The pair prolonged its sharp retracement slide from the vicinity of the key 110.00 psychological mark – the highest level since March 26 – and remained under some heavy selling for the third consecutive session. The downfall was sponsored by sustained US dollar selling bias and seemed rather unaffected by a positive tone around the equity markets.

The greenback added to its recent losses and was further pressured by the possibility of a very dovish outlook from the Fed. Market expectations were evident from the ongoing downfall in the US Treasury bond yields, which continued undermining demand for the USD and contributed to the USD/JPY pair’s slide to the lowest level since May 29.
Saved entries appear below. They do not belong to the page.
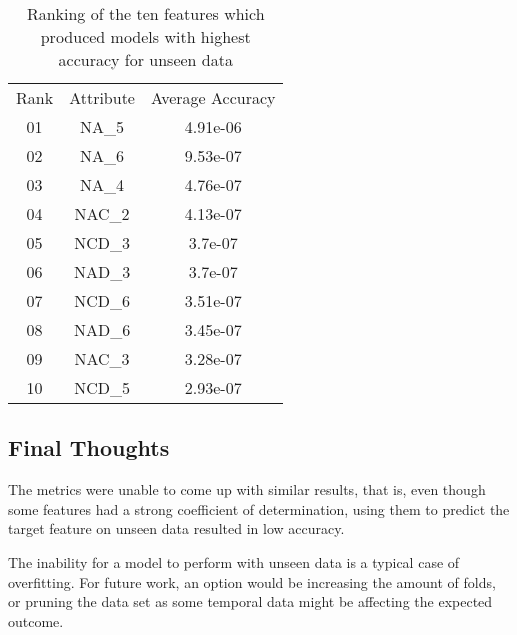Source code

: \documentclass[11pt]{article}
\begin{document}
\begin{table}[h!]
\centering
\normalsize\begin{tabulary}{1.0\textwidth}{CCC}
Rank & Attribute & Average Accuracy \\
01 & NA\_5 & 4.91e-06 \\
02 & NA\_6 & 9.53e-07 \\
03 & NA\_4 & 4.76e-07 \\
04 & NAC\_2 & 4.13e-07 \\
05 & NCD\_3 & 3.7e-07 \\
06 & NAD\_3 & 3.7e-07 \\
07 & NCD\_6 & 3.51e-07 \\
08 & NAD\_6 & 3.45e-07 \\
09 & NAC\_3 & 3.28e-07 \\
10 & NCD\_5 & 2.93e-07 \\
\end{tabulary}
\caption{{Ranking of the ten features which produced models with highest accuracy
for unseen data
{\label{987099}}%
}}
\end{table}\subsection {Final Thoughts}
\label{final}
The metrics were unable to come up with similar results, that is, even though some features had a strong coefficient of determination, using them to predict the target feature on unseen data resulted in low accuracy.

The inability for a model to perform with unseen data is a typical case of overfitting. For future work, an option would be increasing the amount of folds, or pruning the data set as some temporal data might be affecting the expected outcome.

\FloatBarrier
\nocite{*}



\end{document}
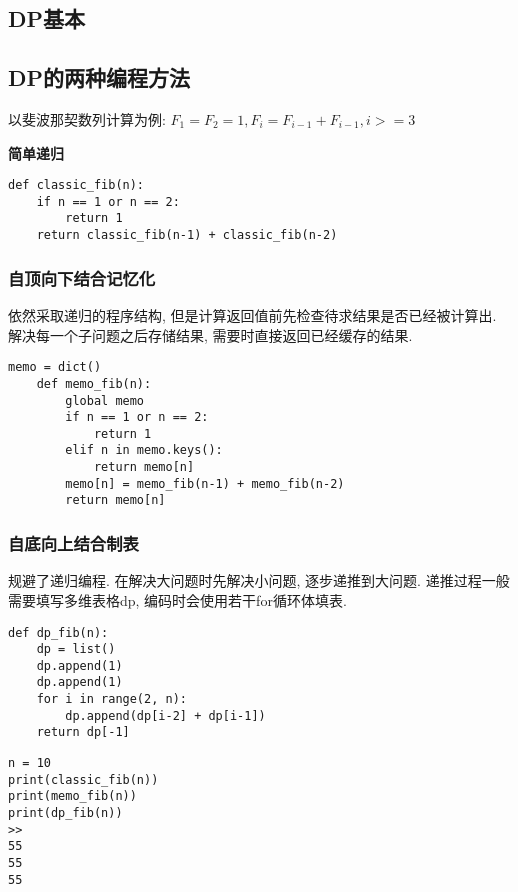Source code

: \documentclass[../main]{subfiles}
\begin{document}
\begin{sloppy}


\section{DP基本}

\subsection{DP的两种编程方法}

以斐波那契数列计算为例: $F_1 = F_2 = 1, F_i = F_{i-1} + F_{i-1}, i >= 3$

\textbf{简单递归}

\begin{lstlisting}[style = Python]
def classic_fib(n):
    if n == 1 or n == 2:
        return 1
    return classic_fib(n-1) + classic_fib(n-2)
\end{lstlisting}

\subsubsection{自顶向下结合记忆化}

依然采取递归的程序结构, 但是计算返回值前先检查待求结果是否已经被计算出. 解决每一个子问题之后存储结果, 需要时直接返回已经缓存的结果.

\begin{lstlisting}[style = Python]
memo = dict()
    def memo_fib(n):
        global memo
        if n == 1 or n == 2:
            return 1
        elif n in memo.keys():
            return memo[n]
        memo[n] = memo_fib(n-1) + memo_fib(n-2)
        return memo[n]
\end{lstlisting}

\subsubsection{自底向上结合制表}

规避了递归编程. 在解决大问题时先解决小问题, 逐步递推到大问题. 递推过程一般需要填写多维表格dp, 编码时会使用若干for循环体填表.

\begin{lstlisting}[style = Python]
def dp_fib(n):
    dp = list()
    dp.append(1)
    dp.append(1)
    for i in range(2, n):
        dp.append(dp[i-2] + dp[i-1])
    return dp[-1]
\end{lstlisting}

\begin{verbatim}
n = 10
print(classic_fib(n))
print(memo_fib(n))
print(dp_fib(n))
>>
55
55
55
\end{verbatim}


\end{sloppy}
\end{document}
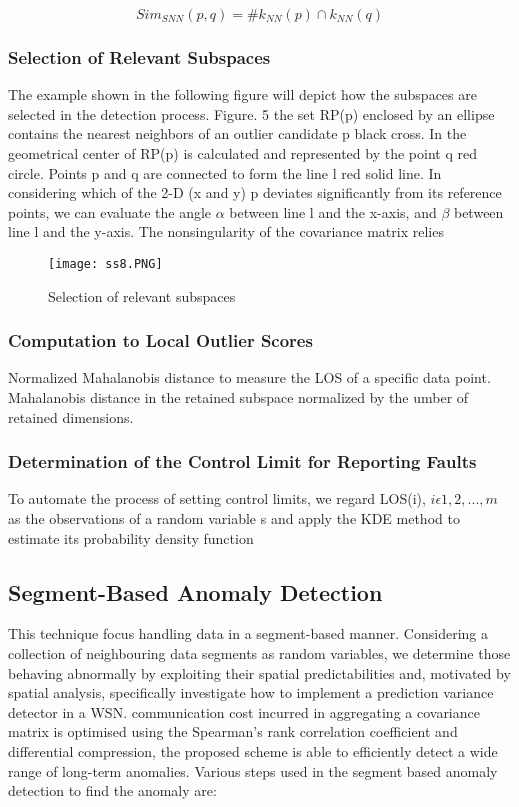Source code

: \documentclass[10pt,a4paper,journal]{IEEEtran}
\begin{document}
\begin{equation}
Sim_{SNN}(p, q) = \#{k_{NN}(p) \cap k_{NN}(q)}
\end{equation}

\subsubsection{Selection of Relevant Subspaces}
The example shown in the following figure will depict how the subspaces are selected in the detection process. Figure. 5 the set RP(p) enclosed by an ellipse contains the nearest neighbors of an outlier candidate p black cross. In the geometrical center of RP(p) is calculated and represented by the point q red circle. Points p and q are connected to form the line l red solid line. In considering which of the 2-D (x and y) p deviates significantly from its reference points, we can evaluate the angle $\alpha$ between line l and the x-axis, and $\beta$ between line l and the y-axis. The nonsingularity of the covariance matrix relies
\begin{figure}[htbp]
	\centering
	\texttt{[image: ss8.PNG]}
	\caption[Selection of relevant subspaces]{Selection of relevant subspaces \cite{3}}
\label{Fig 2}
 \end{figure}
\subsubsection{Computation to Local Outlier Scores}
 Normalized Mahalanobis distance to measure the LOS of a specific
data point. Mahalanobis distance in the retained subspace normalized by the umber of retained dimensions.
\subsubsection {Determination of the Control Limit for Reporting Faults}
To automate the process of setting control limits, we regard LOS(i), $i \epsilon {1, 2, . . . ,m}$ as the observations
of a random variable s and apply the KDE method to estimate
its probability density function 

\subsection{Segment-Based Anomaly Detection}
This technique focus handling data in a segment-based manner. Considering a collection of neighbouring data segments as random variables, we determine those behaving abnormally by exploiting their spatial predictabilities and, motivated by spatial analysis, specifically investigate how to implement a prediction variance detector in a WSN. communication cost incurred in aggregating a covariance matrix is  optimised using the Spearman's rank correlation coefficient and differential compression, the proposed scheme is able to efficiently detect a wide range of long-term anomalies. 
Various steps used in the segment based anomaly detection to find the anomaly are:
\end{document}
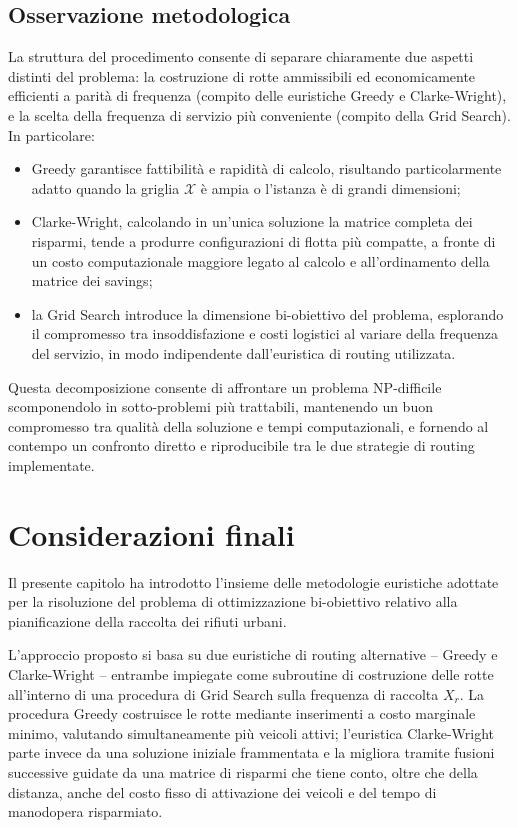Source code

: \subsection*{Osservazione metodologica}

La struttura del procedimento consente di separare chiaramente due aspetti distinti del problema: la costruzione di rotte ammissibili ed economicamente efficienti a parità di frequenza (compito delle euristiche Greedy e Clarke-Wright), e la scelta della frequenza di servizio più conveniente (compito della Grid Search). In particolare:

\begin{itemize}
	\item Greedy garantisce fattibilità e rapidità di calcolo, risultando particolarmente adatto quando la griglia $\mathcal{X}$ è ampia o l'istanza è di grandi dimensioni;
	\item Clarke-Wright, calcolando in un'unica soluzione la matrice completa dei risparmi, tende a produrre configurazioni di flotta più compatte, a fronte di un costo computazionale maggiore legato al calcolo e all'ordinamento della matrice dei savings;
	\item la Grid Search introduce la dimensione bi-obiettivo del problema, esplorando il compromesso tra insoddisfazione e costi logistici al variare della frequenza del servizio, in modo indipendente dall'euristica di routing utilizzata.
\end{itemize}

Questa decomposizione consente di affrontare un problema NP-difficile scomponendolo in sotto-problemi più trattabili, mantenendo un buon compromesso tra qualità della soluzione e tempi computazionali, e fornendo al contempo un confronto diretto e riproducibile tra le due strategie di routing implementate.

\section{Considerazioni finali}

Il presente capitolo ha introdotto l'insieme delle metodologie euristiche adottate per la risoluzione del problema di ottimizzazione bi-obiettivo relativo alla pianificazione della raccolta dei rifiuti urbani.

L'approccio proposto si basa su due euristiche di routing alternative -- Greedy e Clarke-Wright -- entrambe impiegate come subroutine di costruzione delle rotte all'interno di una procedura di Grid Search sulla frequenza di raccolta $X_r$. La procedura Greedy costruisce le rotte mediante inserimenti a costo marginale minimo, valutando simultaneamente più veicoli attivi; l'euristica Clarke-Wright parte invece da una soluzione iniziale frammentata e la migliora tramite fusioni successive guidate da una matrice di risparmi che tiene conto, oltre che della distanza, anche del costo fisso di attivazione dei veicoli e del tempo di manodopera risparmiato.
Hence, the key focus will be on the FOMC monetary policy decision, scheduled to be announced later this Wednesday. The Fed is widely anticipated to leave interest rates unchanged at the end of a two-day meeting. Hence, investors will closely scrutinize the accompanying policy statement and the Fed Chair Jerome Powell’s comments for clues about the future policy outlook.

Meanwhile, the global risk sentiment remained well supported by expectations that the worst of the coronavirus pandemic was over and growing hopes for a sharp V-shaped recovery for the global economy. The upbeat market mood tends to dent the Japanese yen’s perceived safe-haven status, albeit did little to impress bulls or provide any respite to the USD/JPY pair.

Heading into the key event risk, Wednesday’s release of the latest US consumer inflation figures might influence the USD price dynamics and produce some short-term trading opportunities during the early North American session.